Sure, that is not to be dismissed lightly, they are important concerns. But if 
we as engineers choose the most efficient over the most optimal, we would 
always be building "houses" without windows (these things loose energy, make 
people fall from heights, require cleaning - are incredibly wasteful!)

The next thing I could test is to run a performance test with a tokenizer chain 
which allows backward postings and the one which employes the flatten tokenizer 
and report results. But I'm going to do only if it the case is really open for 
consideration, otherwise it would be a waste of time.

> Start offset going backwards has a legitimate purpose
> -----------------------------------------------------
>
>                 Key: LUCENE-8776
>                 URL: https://issues.apache.org/jira/browse/LUCENE-8776
>             Project: Lucene - Core
>          Issue Type: Bug
>          Components: core/search
>    Affects Versions: 7.6
>            Reporter: Ram Venkat
>            Priority: Major
>
> Here is the use case where startOffset can go backwards:
> Say there is a line "Organic light-emitting-diode glows", and I want to run 
> span queries and highlight them properly. 

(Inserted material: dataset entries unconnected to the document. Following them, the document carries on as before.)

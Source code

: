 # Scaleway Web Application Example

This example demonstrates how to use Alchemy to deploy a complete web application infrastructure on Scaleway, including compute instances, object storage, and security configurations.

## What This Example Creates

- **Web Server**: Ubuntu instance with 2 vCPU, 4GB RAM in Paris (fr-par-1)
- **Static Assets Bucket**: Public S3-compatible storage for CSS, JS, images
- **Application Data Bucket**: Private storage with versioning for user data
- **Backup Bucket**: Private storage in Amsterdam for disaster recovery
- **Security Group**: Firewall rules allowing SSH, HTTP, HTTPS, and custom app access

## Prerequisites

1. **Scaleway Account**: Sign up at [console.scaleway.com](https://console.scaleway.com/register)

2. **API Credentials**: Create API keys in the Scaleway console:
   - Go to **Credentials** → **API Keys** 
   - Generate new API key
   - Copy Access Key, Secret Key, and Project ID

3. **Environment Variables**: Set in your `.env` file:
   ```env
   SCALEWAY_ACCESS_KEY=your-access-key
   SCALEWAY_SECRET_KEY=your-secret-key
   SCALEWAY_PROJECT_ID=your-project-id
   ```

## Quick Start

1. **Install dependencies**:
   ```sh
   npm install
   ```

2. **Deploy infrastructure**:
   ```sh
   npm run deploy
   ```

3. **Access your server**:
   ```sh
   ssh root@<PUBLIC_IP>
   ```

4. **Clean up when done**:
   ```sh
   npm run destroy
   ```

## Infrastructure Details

> During index time, light-emitting-diode is split into three words, which 
> allows me to search for 'light', 'emitting' and 'diode' individually. The 
> three words occupy adjacent positions in the index, as 'light' adjacent to 
> 'emitting' and 'light' at a distance of two words from 'diode' need to match 
> this word. So, the order of words after splitting are: Organic, light, 
> emitting, diode, glows. 
> But, I also want to search for 'organic' being adjacent to 
> 'light-emitting-diode' or 'light-emitting-diode' being adjacent to 'glows'. 
> The way I solved this was to also generate 'light-emitting-diode' at two 
> positions: (a) In the same position as 'light' and (b) in the same position 
> as 'glows', like below:
> ||organic||light||emitting||diode||glows||
> | |light-emitting-diode| |light-emitting-diode| |
> |0|1|2|3|4|
> The positions of the two 'light-emitting-diode' are 1 and 3, but the offsets 
> are obviously the same. This works beautifully in Lucene 5.x in both 
> searching and highlighting with span queries. 
> But when I try this in Lucene 7.6, it hits the condition "Offsets must not go 
> backwards" at DefaultIndexingChain:818. This IllegalArgumentException is 
> being thrown without any comments on why this check is needed. As I explained 
> above, startOffset going backwards is perfectly valid, to deal with word 
> splitting and span operations on these specialized use cases. On the other 
> hand, it is not clear what value is added by this check and which highlighter 
> code is affected by offsets going backwards. This same check is done at 
> BaseTokenStreamTestCase:245. 
> I see others talk about how this check found bugs in WordDelimiter etc. but 
> it also prevents legitimate use cases. Can this check be removed?